* _Assignment_
Scan the listing below. Copy each line that contains "efficient".

* _Record set_
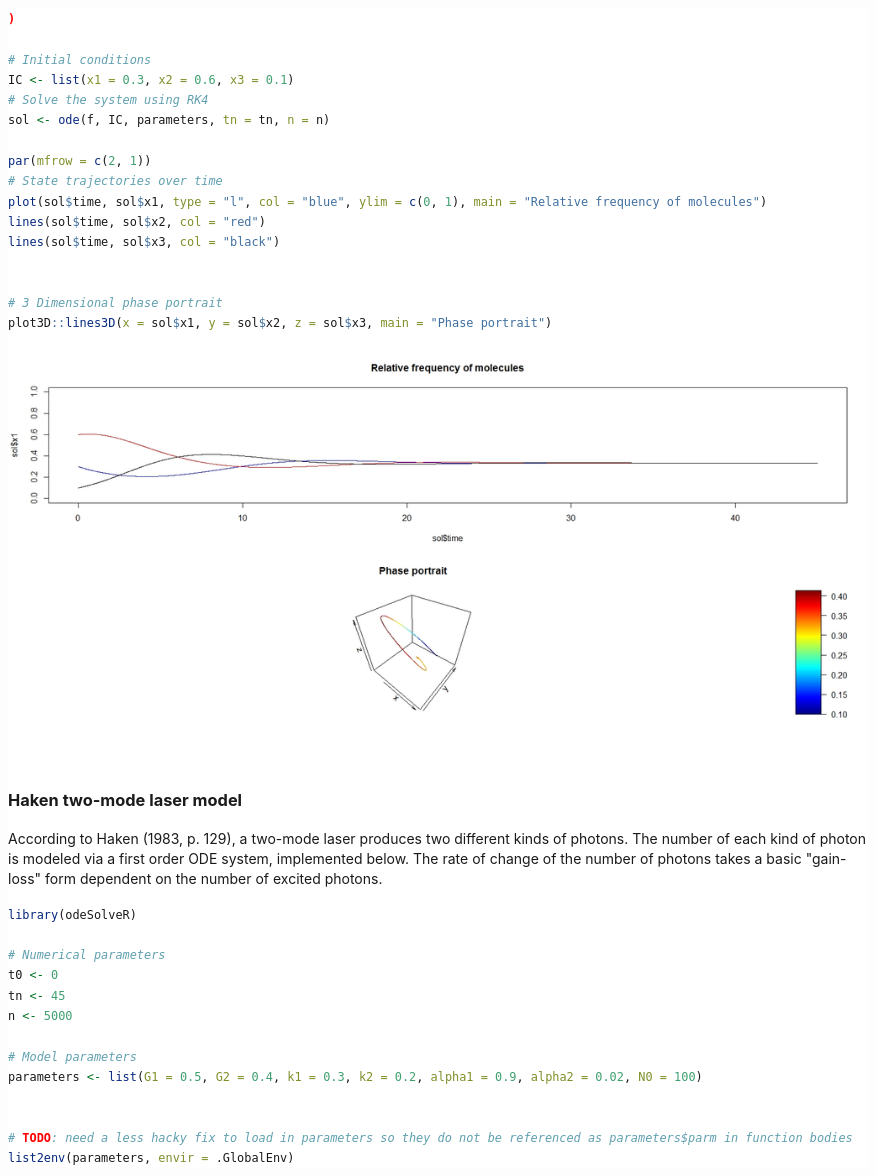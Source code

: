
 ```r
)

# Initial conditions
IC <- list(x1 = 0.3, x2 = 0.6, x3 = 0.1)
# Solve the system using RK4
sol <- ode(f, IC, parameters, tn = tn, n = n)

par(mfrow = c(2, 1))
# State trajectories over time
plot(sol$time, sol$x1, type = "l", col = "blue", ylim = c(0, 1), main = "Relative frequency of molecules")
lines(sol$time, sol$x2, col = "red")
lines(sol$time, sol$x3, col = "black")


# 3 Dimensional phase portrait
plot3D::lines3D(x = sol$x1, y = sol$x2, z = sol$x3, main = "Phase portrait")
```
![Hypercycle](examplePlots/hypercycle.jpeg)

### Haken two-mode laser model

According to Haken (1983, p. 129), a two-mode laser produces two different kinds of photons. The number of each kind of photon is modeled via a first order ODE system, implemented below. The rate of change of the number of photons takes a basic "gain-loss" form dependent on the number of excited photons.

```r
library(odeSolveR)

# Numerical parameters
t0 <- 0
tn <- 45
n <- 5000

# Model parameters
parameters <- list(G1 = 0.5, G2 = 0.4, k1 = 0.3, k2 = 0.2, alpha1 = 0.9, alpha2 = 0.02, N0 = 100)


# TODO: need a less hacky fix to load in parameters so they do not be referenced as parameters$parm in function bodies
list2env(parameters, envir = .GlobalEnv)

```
==
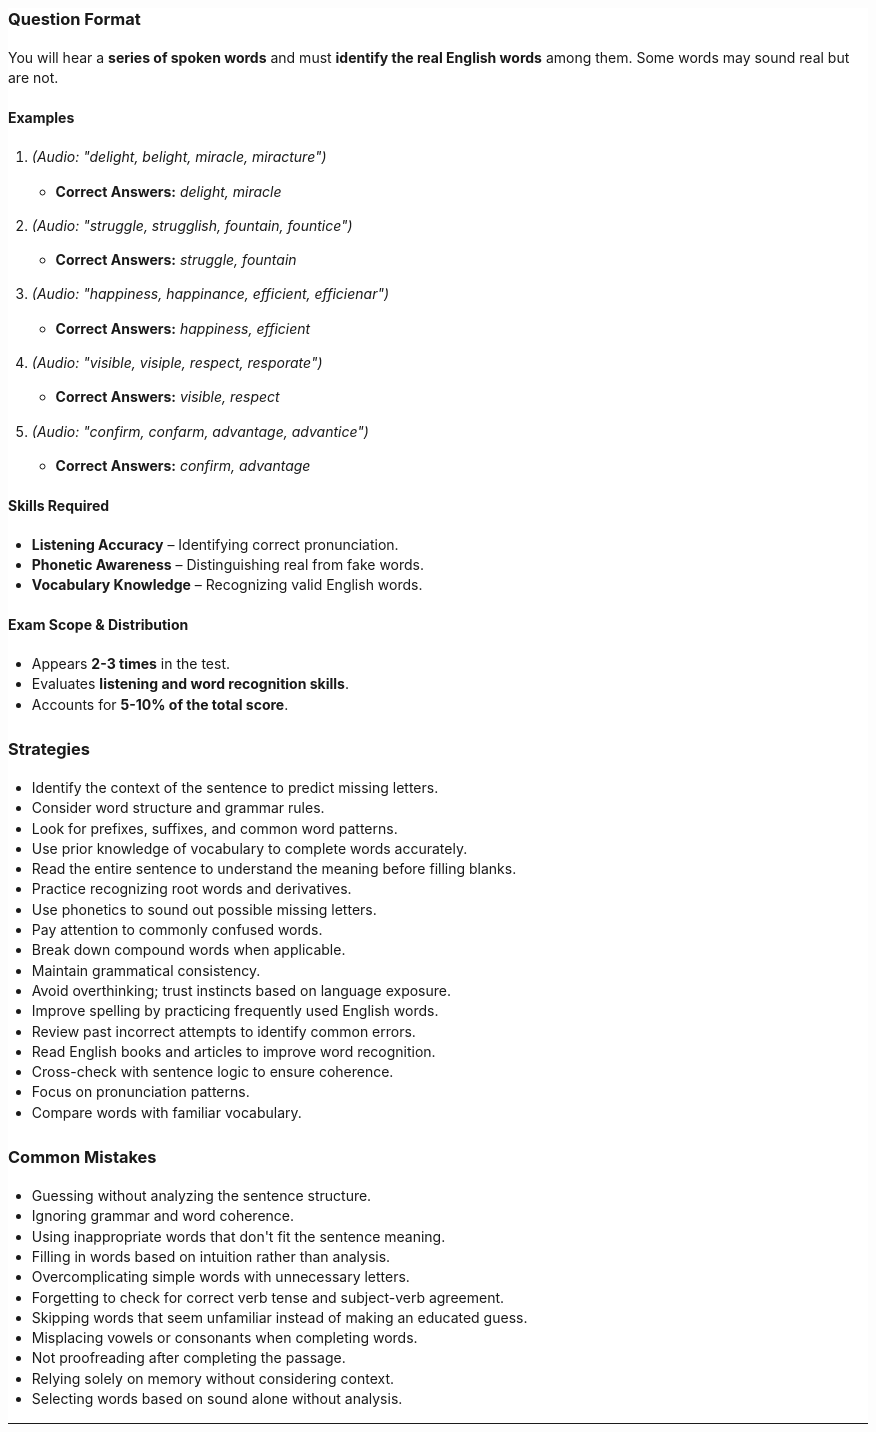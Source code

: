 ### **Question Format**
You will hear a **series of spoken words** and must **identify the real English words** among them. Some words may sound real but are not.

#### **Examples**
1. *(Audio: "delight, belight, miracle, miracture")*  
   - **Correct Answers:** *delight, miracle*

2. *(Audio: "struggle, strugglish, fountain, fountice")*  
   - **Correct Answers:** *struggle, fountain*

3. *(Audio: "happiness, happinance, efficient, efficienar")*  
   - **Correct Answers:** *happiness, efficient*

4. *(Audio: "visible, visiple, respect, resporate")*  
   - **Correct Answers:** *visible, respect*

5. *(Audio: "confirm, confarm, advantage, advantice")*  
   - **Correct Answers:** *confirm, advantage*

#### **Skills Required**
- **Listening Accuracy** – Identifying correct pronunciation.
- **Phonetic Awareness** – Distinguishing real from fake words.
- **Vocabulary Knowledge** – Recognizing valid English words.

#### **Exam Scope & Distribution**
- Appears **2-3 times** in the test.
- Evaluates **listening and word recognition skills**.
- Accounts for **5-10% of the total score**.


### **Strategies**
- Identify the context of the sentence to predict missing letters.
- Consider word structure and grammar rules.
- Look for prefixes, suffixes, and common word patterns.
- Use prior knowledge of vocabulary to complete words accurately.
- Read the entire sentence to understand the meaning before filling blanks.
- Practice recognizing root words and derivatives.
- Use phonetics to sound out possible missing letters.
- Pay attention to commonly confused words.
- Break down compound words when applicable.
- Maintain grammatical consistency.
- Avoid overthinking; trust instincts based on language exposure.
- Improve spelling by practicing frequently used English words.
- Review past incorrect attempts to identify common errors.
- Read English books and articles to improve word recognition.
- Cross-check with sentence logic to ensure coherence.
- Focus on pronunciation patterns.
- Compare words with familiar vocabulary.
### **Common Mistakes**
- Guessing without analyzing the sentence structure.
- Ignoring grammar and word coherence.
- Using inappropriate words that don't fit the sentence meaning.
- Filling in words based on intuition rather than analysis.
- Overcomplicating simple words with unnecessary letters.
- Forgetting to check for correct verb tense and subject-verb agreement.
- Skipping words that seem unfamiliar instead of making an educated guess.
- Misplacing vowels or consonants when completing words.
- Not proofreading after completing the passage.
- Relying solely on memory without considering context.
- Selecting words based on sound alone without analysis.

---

* _Result_
3. *(Audio: "happiness, happinance, efficient, efficienar")*  
   - **Correct Answers:** *happiness, efficient*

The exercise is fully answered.